Nei ‘semafori’ che pubblichiamo oggi su il Fatto Quotidiano, facciamo il punto sulla distanza che separa gli annunci dai risultati. A una prima analisi si può vedere come Renzi sia risultato più efficace sui dossier che gli garantiscono il maggiore ritorno di consenso, e questo è comprensibile visto che manca un mese alle elezioni europee. La promessa di far trovare in busta paga ad alcuni milioni di italiani 80 euro in più a maggio è stata rispettata, anche se con tanti compromessi al ribasso che rendono l’intervento molto diverso da come lo sognava il premier. La pecca maggiore è che la copertura non è strutturale, quindi è ancora molto incerto che il bonus fiscale sia garantito dal 2015 in poi.

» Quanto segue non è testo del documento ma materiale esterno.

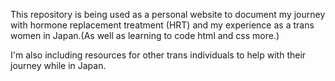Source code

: This repository is being used as a personal website to document my journey with hormone replacement treatment (HRT) and my experience as a trans women in Japan.(As well as learning to code html and css more.)

I'm also including resources for other trans individuals to help with their journey while in Japan.
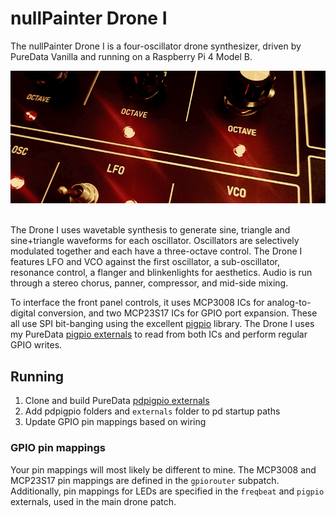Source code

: # nullPainter Drone I

The nullPainter Drone I is a four-oscillator drone synthesizer, driven by PureData Vanilla and running on a Raspberry Pi 4 Model B.

<img src="images/hero.gif" title="Das Blinkenlights" align="left" style="margin-bottom:20px"></a>

<br clear="left"/>

The Drone I uses wavetable synthesis to generate sine, triangle and sine+triangle waveforms for each oscillator. Oscillators are selectively modulated together and each have a three-octave control. The Drone I features LFO and VCO against the first oscillator, a sub-oscillator, resonance control, a flanger and blinkenlights for aesthetics. Audio is run through a stereo chorus, panner, compressor, and mid-side mixing. 

To interface the front panel controls, it uses MCP3008 ICs for analog-to-digital conversion, and two MCP23S17 ICs for GPIO port expansion. These all use SPI bit-banging using the excellent [pigpio](https://abyz.me.uk/rpi/pigpio/) library. The Drone I uses my PureData [pigpio externals](https://github.com/nullpainter/pdpigpio) to read from both ICs and perform regular GPIO writes.

## Running

1. Clone and build PureData [pdpigpio externals](https://github.com/nullpainter/pdpigpio)
1. Add pdpigpio folders and `externals` folder to pd startup paths
1. Update GPIO pin mappings based on wiring

### GPIO pin mappings

Your pin mappings will most likely be different to mine. The MCP3008 and MCP23S17 pin mappings are defined in the `gpiorouter` subpatch. Additionally, pin mappings for LEDs are specified in the `freqbeat` and `pigpio` externals, used in the main drone patch.
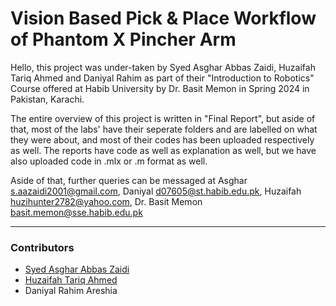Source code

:# Vision Based Pick & Place Workflow of Phantom X Pincher Arm

Hello, this project was under-taken by Syed Asghar Abbas Zaidi, Huzaifah Tariq Ahmed and Daniyal Rahim as part of their "Introduction to Robotics" Course offered at Habib University by Dr. Basit Memon in Spring 2024 in Pakistan, Karachi. 

The entire overview of this project is written in "Final Report", but aside of that, most of the labs' have their seperate folders and are labelled on what they were about, 
and most of their codes has been uploaded respectively as well. The reports have code as well as explanation as well, but we have also uploaded code in .mlx or .m format as well.

Aside of that, further queries can be messaged at Asghar s.aazaidi2001@gmail.com, Daniyal d07605@st.habib.edu.pk, Huzaifah huzihunter2782@yahoo.com, Dr. Basit Memon basit.memon@sse.habib.edu.pk

---

### Contributors
- [Syed Asghar Abbas Zaidi](https://github.com/AsgharAZ)
- [Huzaifah Tariq Ahmed](https://github.com/huzaifahtariqahmed)
- Daniyal Rahim Areshia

I tagli alla casta, simbolici (o demagogici) ma molto richiesti, ci sono: dalla vendita delle auto blu su eBay al tetto agli stipendi dei dirigenti pubblici a 240 mila euro fino a minuzie, ma significative, come la cancellazione delle tariffe postali agevolate per il materiale di propaganda dei partiti. Anche le nomine nelle società partecipate dal Tesoro sono state gestite in coerenza con le promesse: via tutti i dinosauri, incluso il potentissimo Paolo Scaroni. Anche se non tutti i nomi prescelti per la successione sono all’altezza dei proclami di rottamazione di Renzi, basti guardare Emma Marcegaglia alla presidenza Eni. I problemi arrivano dove il premier non può decidere da solo ma ha bisogno del consenso o dei voti di altri bizzosi soggetti, da Silvio Berlusconi con Forza Italia all’ala sinistra del Pd in Parlamento. Quando Renzi non può fare tutto da solo, il risultato è quasi zero: la legge elettorale si è impantanata al Senato, il suo destino è legato al superamento del bicameralismo, ma anche la trasformazione del Senato in camera delle autonomie locali è bloccata da un’opposizione sempre più larga.
A parte i vari interessi politici contrapposti, una delle spiegazioni di merito è che nessuno ha ben chiaro cosa dovrà fare il nuovo Senato, visto che prima (o poi) bisognerebbe redistribuire le competenze tra Stato ed enti locali riformando la Costituzione nel titolo quinto. Anche l’altra riforma ambiziosa del renzismo, quella del mercato del lavoro, per il momento ha prodotto pochino: un decreto legge che aiutava le imprese a ridurre il rischio di cause legali permettendo loro una maggiore flessibilità nel ricorrere al lavoro precario (i disoccupati sono felici alla prospettiva di diventare precari, ma i precari sono piuttosto seccati dalla prospettiva di rimanere in quella condizione più a lungo di prima). In Parlamento il Pd ha iniziato a svuotarla, reintroducendo parte dei vincoli eliminati dal ministro Giuliano Poletti. Risultato: impalpabile.
Quanto alla riforma più complessiva, la legge delega che dovrebbe essere il vero Jobs Act, è un tema da affrontare nei prossimi mesi. Anche della delega fiscale non si è più saputo niente, eppure dovrebbe essere la leva per una vera riforma delle tasse. Morale: se lo statista è quello che guarda alle prossime generazioni e il politico chi pensa alle prossime elezioni, Renzi è un politico efficace. Ma le grandi riforme sono molto più complesse.